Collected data

::::::::

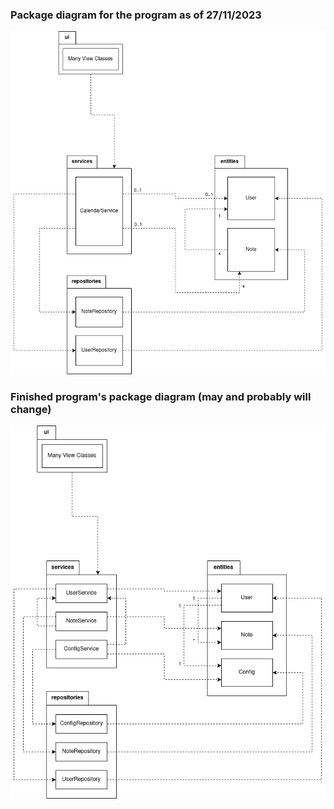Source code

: ### Package diagram for the program as of 27/11/2023
![""](/dokumentaatio/images/package_diagram_current.png)

### Finished program's package diagram (may and probably will change)
![""](/dokumentaatio/images/package_diagram_planned.png)
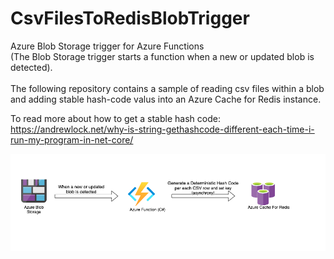 # CsvFilesToRedisBlobTrigger


Azure Blob Storage trigger for Azure Functions <br> (The Blob Storage trigger starts a function when a new or updated blob is detected). <br> <br>
The following repository contains a sample of reading csv files within a blob and adding stable hash-code valus into an Azure Cache for Redis instance.

To read more about how to get a stable hash code: <br>
https://andrewlock.net/why-is-string-gethashcode-different-each-time-i-run-my-program-in-net-core/

![alt text](https://github.com/pazinio/CSVToRedisBlobTrigger/blob/main/img.png?raw=true)


 
 
 
 
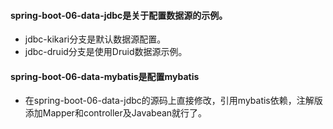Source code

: #### spring-boot-06-data-jdbc是关于配置数据源的示例。  
* jdbc-kikari分支是默认数据源配置。  
* jdbc-druid分支是使用Druid数据源示例。

#### spring-boot-06-data-mybatis是配置mybatis
* 在spring-boot-06-data-jdbc的源码上直接修改，引用mybatis依赖，注解版添加Mapper和controller及Javabean就行了。

 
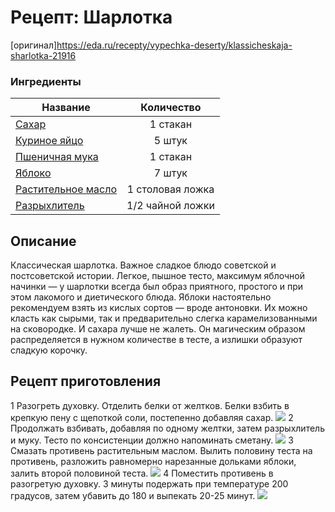 # Рецепт: Шарлотка
[оригинал]https://eda.ru/recepty/vypechka-deserty/klassicheskaja-sharlotka-21916

### Ингредиенты
| Название        	  | Количество    |
| -------------   	  |:-------------:|
| [Сахар](ingridients/sugar.md)			  |	1 стакан 		|
|  [Куриное яйцо](ingridients/cheeken_egg.md)   | 5 штук			|
|  [Пшеничная мука](ingridients/pshen_muka.md) | 1 стакан 		|
| [Яблоко](ingridients/apple.md)		  | 7 штук 			|
| [Растительное масло](ingridients/rast_oil.md) | 1 столовая ложка 		|
| [Разрыхлитель](ingridients/razrihlitel.md) | 1/2 чайной ложки 		|

## Описание
Классическая шарлотка. Важное сладкое блюдо советской и постсоветской истории. Легкое, пышное тесто, максимум яблочной начинки — у шарлотки всегда был образ приятного, простого и при этом лакомого и диетического блюда. Яблоки настоятельно рекомендуем взять из кислых сортов — вроде антоновки. Их можно класть как сырыми, так и предварительно слегка карамелизованными на сковородке. И сахара лучше не жалеть. Он магическим образом распределяется в нужном количестве в тесте, а излишки образуют сладкую корочку.

## Рецепт приготовления
1 Разогреть духовку. Отделить белки от желтков. Белки взбить в крепкую пену с щепоткой соли, постепенно добавляя сахар.
![](https://eda.ru/img/eda/c434x295/s1.eda.ru/StaticContent/Photos/110812141030/170314190506/p_O.png)
2 Продолжать взбивать, добавляя по одному желтки, затем разрыхлитель и муку. Тесто по консистенции должно напоминать сметану.
![](https://eda.ru/img/eda/c434x295/s1.eda.ru/StaticContent/Photos/110812141030/170314190507/p_O.png)
3 Смазать противень растительным маслом. Вылить половину теста на противень, разложить равномерно нарезанные дольками яблоки, залить второй половиной теста.
![](https://eda.ru/img/eda/c434x295/s1.eda.ru/StaticContent/Photos/110812141030/1703141905070/p_O.png)
4 Поместить противень в разогретую духовку. 3 минуты подержать при температуре 200 градусов, затем убавить до 180 и выпекать 20-25 минут.
![](https://eda.ru/img/eda/c434x295/s1.eda.ru/StaticContent/Photos/110812141030/170314190508/p_O.png)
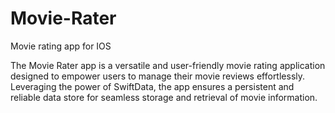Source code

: # Movie-Rater
 Movie rating app for IOS

The Movie Rater app is a versatile and user-friendly movie rating application designed to empower users to manage their movie reviews effortlessly. Leveraging the power of SwiftData, the app ensures a persistent and reliable data store for seamless storage and retrieval of movie information.
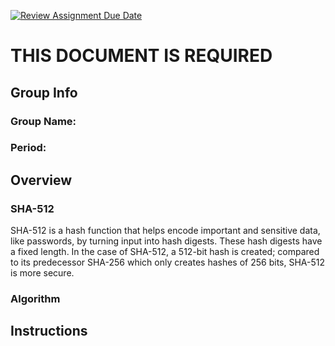 [![Review Assignment Due Date](https://classroom.github.com/assets/deadline-readme-button-24ddc0f5d75046c5622901739e7c5dd533143b0c8e959d652212380cedb1ea36.svg)](https://classroom.github.com/a/ecp4su41)
# THIS DOCUMENT IS REQUIRED
## Group Info

### Group Name: 
### Period: 

## Overview

### SHA-512

SHA-512 is a hash function that helps encode important and sensitive data, like passwords, by turning input into hash digests. These hash digests have a fixed length. In the case of SHA-512, a 512-bit hash is created; compared to its predecessor SHA-256 which only creates hashes of 256 bits, SHA-512 is more secure.  

### Algorithm

## Instructions
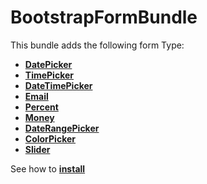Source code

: BootstrapFormBundle
===================

This bundle adds the following form Type:

* [**DatePicker**][1]
* [**TimePicker**][2]
* [**DateTimePicker**][4]
* [**Email**][5]
* [**Percent**][6]
* [**Money**][9]
* [**DateRangePicker**][7]
* [**ColorPicker**][8]
* [**Slider**][10]

See how to [**install**][3]

[1]: Resources/doc/02-DatePicker.md
[2]: Resources/doc/02-TimePicker.md
[3]: Resources/doc/01-installation.md
[4]: Resources/doc/02-DateTimePicker.md
[5]: Resources/doc/02-Email.md
[6]: Resources/doc/02-Percent.md
[7]: Resources/doc/02-DateRangePicker.md
[8]: Resources/doc/02-ColorPicker.md
[9]: Resources/doc/02-Money.md
[10]: Resources/doc/02-Slider.md
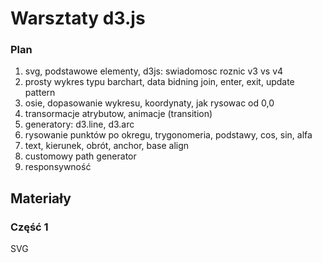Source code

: # Warsztaty d3.js
### Plan
1. svg, podstawowe elementy, d3js: swiadomosc roznic v3 vs v4
2. prosty wykres typu barchart, data bidning join, enter, exit, update pattern
3. osie, dopasowanie wykresu, koordynaty, jak rysowac od 0,0
4. transormacje atrybutow, animacje (transition)
5. generatory: d3.line, d3.arc
6. rysowanie punktów po okregu, trygonomeria, podstawy, cos, sin, alfa
7. text, kierunek, obrót, anchor, base align
8. customowy path generator
9. responsywność


## Materiały

### Część 1
SVG






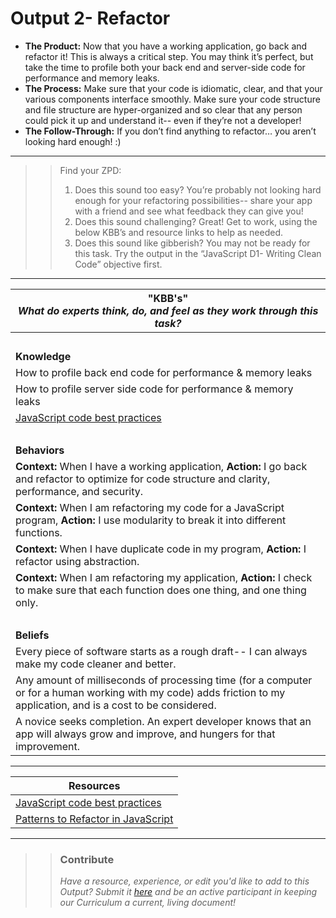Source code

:# Output 2- Refactor

- **The Product:** Now that you have a working application, go back and refactor it! This is always a critical step. You may think it’s perfect, but take the time to profile both your back end and server-side code for performance and memory leaks.  <br>
- **The Process:** Make sure that your code is idiomatic, clear, and that your various components interface smoothly. Make sure your code structure and file structure are hyper-organized and so clear that any person could pick it up and understand it-- even if they’re not a developer! <br>
- **The Follow-Through:** If you don’t find anything to refactor… you aren’t looking hard enough! :)

-----------------------------------------------------------
>> Find your ZPD: 
>> 
>> 1. Does this sound too easy? You’re probably not looking hard enough for your refactoring possibilities-- share your app with a friend and see what feedback they can give you! 
>> 2. Does this sound challenging? Great! Get to work, using the below KBB’s and resource links to help as needed. 
>>  3. Does this sound like gibberish? You may not be ready for this task. Try the output in the “JavaScript D1- Writing Clean Code” objective first.  

----------------------------------------------------------------

| **"KBB's"** <br> _What do experts think, do, and feel as they work through this task?_|
|----------|
| </br>| 
| **Knowledge**	| 
| How to profile back end code for performance & memory leaks	|  
| How to profile server side code for performance & memory leaks | 
| [JavaScript code best practices](https://github.com/andela/learningmap/tree/master/Phase-C/JavaScript%20D1/Curriculum/11-%20Writing%20Clean%20JavaScript%20Code)	|
| </br> | 
| **Behaviors** 	| 
|  **Context:** When I have a working application, **Action:** I go back and refactor to optimize for code structure and clarity, performance, and security. |  
| **Context:** When I am refactoring my code for a JavaScript program, **Action:** I use modularity to break it into different functions.	|
| **Context:** When I have duplicate code in my program, **Action:** I refactor using abstraction. | 
| **Context:** When I am refactoring my application, **Action:** I check to make sure that each function does one thing, and one thing only. |
| </br> | 
| **Beliefs**	| 
| Every piece of software starts as a rough draft-- I can always make my code cleaner and better. |  
| Any amount of milliseconds of processing time (for a computer or for a human working with my code) adds friction to my application, and is a cost to be considered. 	|  
| A novice seeks completion. An expert developer knows that an app will always grow and improve, and hungers for that improvement. |  


------


| Resources|       	
|----------|
| [JavaScript code best practices](https://github.com/andela/learningmap/tree/master/Phase-C/JavaScript%20D1/Curriculum/11-%20Writing%20Clean%20JavaScript%20Code)| 
| [Patterns to Refactor in JavaScript](http://crushlovely.com/journal/7-patterns-to-refactor-javascript-applications-value-objects/)|

---- 

>> ### Contribute
>> _Have a resource, experience, or edit you'd like to add to this Output? Submit it [here](https://docs.google.com/a/andela.com/forms/d/e/1FAIpQLSeiwit-7JW3UScG9ItDX9DUZZnlCwdpo7aWruahsPKNJ_6JOA/viewform?usp=sf_link) and be an active participant in keeping our Curriculum a current, living document!_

::::::::

Exercise prompt. Every line that holds the word "Phase" should be copied from the records above.

Exercise output.
| [JavaScript code best practices](https://github.com/andela/learningmap/tree/master/Phase-C/JavaScript%20D1/Curriculum/11-%20Writing%20Clean%20JavaScript%20Code)	|
| [JavaScript code best practices](https://github.com/andela/learningmap/tree/master/Phase-C/JavaScript%20D1/Curriculum/11-%20Writing%20Clean%20JavaScript%20Code)| 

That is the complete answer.